Smallest finite group which cannot be decomposed into a solvable piece and a perfect piece

Question

What is the smallest finite group $ G $ that is neither solvable-by-perfect $$ 1 \to G_{solvable} \to G \to G_{perfect} \to 1 $$ nor perfect-by-solvable $$ 1 \to G_{perfect} \to G \to G_{solvable} \to 1 $$

Obviously if $ G $ is perfect or solvable then it can be decomposed in both ways. The smallest group that is neither perfect nor solvable is $ S_5 $, but $ S_5=A_5.2 $ is perfect-by-solvable.

Context: A lot of my intuition comes from Lie groups. Every Lie algebra has a maximal solvable radical. Using this, any Lie group $ G $ can be written as $$ 1 \to G_{solvable} \to G \to G_{semisimple} \to 1 $$ in some ways semisimple Lie groups are like perfect finite groups (this analogy is explored in Commutator of a connected semi simple Lie group and in Is the fundamental group of a connected semisimple Lie group equal to its Schur multiplier?). For Lie groups every group is solvable-by-semisimple, using the Levi decomposition. I was wondering how much quickly this idea of decomposing the group into a perfect and solvable part fails for finite groups.

Update, thanks to sTertooy (the comment I left below):

"oh I see. Another way to describe this is that the derived series of a finite group always terminates in a perfect group $ G^{(n)} $ for some minimal $ n $ (see https://en.wikipedia.org/wiki/Commutator_subgroup for example where this fact is explicitly stated) indeed this $ G^{(n)} $ is the $ N $ you describe.
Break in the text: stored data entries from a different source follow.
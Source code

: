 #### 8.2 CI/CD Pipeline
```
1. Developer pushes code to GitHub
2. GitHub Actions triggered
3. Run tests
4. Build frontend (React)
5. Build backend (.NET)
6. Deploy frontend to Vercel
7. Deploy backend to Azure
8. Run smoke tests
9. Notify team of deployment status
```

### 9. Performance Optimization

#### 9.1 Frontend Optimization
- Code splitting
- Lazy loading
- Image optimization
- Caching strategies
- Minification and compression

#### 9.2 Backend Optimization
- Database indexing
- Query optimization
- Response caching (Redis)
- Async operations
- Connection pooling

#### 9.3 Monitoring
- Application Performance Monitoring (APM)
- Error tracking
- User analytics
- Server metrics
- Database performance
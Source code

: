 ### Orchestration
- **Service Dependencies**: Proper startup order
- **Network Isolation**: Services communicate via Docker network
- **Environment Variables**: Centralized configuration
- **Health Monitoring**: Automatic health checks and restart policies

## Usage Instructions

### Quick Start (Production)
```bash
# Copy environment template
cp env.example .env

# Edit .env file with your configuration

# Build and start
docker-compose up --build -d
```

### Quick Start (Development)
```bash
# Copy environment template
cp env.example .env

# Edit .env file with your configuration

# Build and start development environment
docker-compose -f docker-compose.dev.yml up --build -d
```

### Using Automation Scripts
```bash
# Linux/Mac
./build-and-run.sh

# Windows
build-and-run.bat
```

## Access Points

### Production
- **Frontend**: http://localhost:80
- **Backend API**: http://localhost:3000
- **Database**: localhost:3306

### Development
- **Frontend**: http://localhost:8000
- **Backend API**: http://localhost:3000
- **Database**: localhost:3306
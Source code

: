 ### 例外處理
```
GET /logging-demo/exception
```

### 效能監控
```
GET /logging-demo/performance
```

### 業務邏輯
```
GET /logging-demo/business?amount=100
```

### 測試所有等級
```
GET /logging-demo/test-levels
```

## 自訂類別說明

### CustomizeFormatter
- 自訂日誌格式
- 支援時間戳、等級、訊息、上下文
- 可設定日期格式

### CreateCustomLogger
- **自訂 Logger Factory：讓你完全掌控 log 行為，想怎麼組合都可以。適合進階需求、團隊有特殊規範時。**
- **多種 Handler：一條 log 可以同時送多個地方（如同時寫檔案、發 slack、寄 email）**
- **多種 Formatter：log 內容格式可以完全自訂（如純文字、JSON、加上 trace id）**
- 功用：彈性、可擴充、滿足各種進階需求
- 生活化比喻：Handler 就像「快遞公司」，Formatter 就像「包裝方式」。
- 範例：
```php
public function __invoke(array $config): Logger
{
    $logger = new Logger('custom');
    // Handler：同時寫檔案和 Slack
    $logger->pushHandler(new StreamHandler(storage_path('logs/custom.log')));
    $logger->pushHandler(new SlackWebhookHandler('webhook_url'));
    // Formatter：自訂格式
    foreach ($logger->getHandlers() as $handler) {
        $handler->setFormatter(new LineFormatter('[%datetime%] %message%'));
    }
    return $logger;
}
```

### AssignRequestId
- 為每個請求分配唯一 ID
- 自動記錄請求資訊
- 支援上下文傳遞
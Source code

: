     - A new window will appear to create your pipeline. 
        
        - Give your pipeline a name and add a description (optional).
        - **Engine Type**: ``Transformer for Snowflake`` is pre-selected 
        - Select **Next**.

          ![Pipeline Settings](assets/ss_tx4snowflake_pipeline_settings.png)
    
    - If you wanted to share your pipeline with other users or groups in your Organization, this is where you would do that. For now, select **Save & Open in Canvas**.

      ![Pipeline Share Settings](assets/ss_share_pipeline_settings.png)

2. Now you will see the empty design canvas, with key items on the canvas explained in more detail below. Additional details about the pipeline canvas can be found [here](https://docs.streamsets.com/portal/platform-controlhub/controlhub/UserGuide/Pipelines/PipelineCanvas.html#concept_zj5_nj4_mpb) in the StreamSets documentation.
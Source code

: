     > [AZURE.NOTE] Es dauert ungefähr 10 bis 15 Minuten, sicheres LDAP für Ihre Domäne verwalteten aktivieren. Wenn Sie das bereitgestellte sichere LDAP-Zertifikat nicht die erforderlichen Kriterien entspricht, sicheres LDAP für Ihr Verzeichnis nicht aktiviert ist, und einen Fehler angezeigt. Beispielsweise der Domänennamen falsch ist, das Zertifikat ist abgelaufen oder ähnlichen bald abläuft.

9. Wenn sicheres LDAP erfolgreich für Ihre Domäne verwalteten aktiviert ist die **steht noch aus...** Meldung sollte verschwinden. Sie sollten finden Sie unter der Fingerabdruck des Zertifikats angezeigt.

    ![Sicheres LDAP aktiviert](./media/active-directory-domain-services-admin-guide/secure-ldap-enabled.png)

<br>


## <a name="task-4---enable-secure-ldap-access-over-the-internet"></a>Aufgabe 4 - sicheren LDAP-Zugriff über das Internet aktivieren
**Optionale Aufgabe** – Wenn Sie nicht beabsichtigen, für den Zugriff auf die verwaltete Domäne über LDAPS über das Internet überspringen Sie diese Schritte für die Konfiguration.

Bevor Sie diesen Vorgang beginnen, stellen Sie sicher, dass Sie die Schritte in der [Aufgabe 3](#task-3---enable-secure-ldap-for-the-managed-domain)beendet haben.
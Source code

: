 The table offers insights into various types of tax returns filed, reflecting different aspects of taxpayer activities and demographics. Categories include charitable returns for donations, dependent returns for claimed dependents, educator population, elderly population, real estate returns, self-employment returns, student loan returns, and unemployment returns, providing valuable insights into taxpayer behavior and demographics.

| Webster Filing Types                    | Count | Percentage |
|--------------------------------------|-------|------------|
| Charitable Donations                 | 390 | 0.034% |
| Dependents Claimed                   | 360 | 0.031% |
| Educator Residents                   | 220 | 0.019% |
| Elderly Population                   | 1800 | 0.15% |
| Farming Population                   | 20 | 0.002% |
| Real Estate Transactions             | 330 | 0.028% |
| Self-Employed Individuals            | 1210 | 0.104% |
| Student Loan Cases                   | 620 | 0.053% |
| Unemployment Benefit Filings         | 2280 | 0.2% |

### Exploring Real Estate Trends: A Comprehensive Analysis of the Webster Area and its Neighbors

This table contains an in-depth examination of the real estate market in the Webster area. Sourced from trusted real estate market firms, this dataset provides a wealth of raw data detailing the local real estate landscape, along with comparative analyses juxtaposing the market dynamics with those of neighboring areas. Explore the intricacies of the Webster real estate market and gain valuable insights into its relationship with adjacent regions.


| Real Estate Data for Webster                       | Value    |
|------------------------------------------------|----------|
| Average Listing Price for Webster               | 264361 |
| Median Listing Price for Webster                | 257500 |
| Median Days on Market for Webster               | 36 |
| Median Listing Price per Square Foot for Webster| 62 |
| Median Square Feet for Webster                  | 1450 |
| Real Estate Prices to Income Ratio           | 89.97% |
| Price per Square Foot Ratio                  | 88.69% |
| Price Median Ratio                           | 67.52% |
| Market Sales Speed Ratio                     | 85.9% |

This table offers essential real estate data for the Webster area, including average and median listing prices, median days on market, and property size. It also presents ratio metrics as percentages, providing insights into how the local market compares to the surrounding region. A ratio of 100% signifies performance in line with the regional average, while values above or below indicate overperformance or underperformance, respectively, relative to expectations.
Then $ G^{(n)}=N $ is normal because commutator subgroups are always characteristic and a characteristic subgroup of a characteristic subgroup is itself characteristic in the full group. Quotienting by $ G^{(n)}=N $ always gives a solvable group of derived length $ n $"

Summary of what I learned:

Every finite group is perfect-by-solvable because the derived series of a finite group always terminates by finiteness. In general, I think an abstract group is perfect-by-solvable if and only if the derived series terminates (in other words there exists an $ n $ such that $ G^{(n)}=G^{(N)} $ for all $ N \geq n $).

Many finite groups are not solvable-by-perfect, for example $ S_5 $ (the only solvable normal subgroup is $ 1 $ which does not have a perfect quotient).

Every Lie group is solvable-by-semsimple by the Levi decomposition.

Many Lie groups are not semisimple-by-solvable, for example any $ SE(n,\mathbb{R}) \cong \mathbb{R}^n \rtimes SO(n,\mathbb{R}), n \geq 3 $ since this Lie group is not solvable but its only semisimple normal subgroup is the trivial group.

Answer 1

Every finite group is perfect-by-soluble. To see this, let $G$ be a finite group and consider the set of normal subgroups of $G$ whose quotient is soluble. Let $N$ be minimal in this set.

The quotient $G/[N,N]$ fits in the short exact sequence $$1 \to N/[N,N] \to G/[N,N] \to G/N \to 1.$$ Since both $N/[N,N]$ and $G/N$ are soluble, so is $G/[N,N]$. But $N$ is minimal among the normal groups with soluble quotient, so $N = [N,N]$ and hence $N$ is perfect.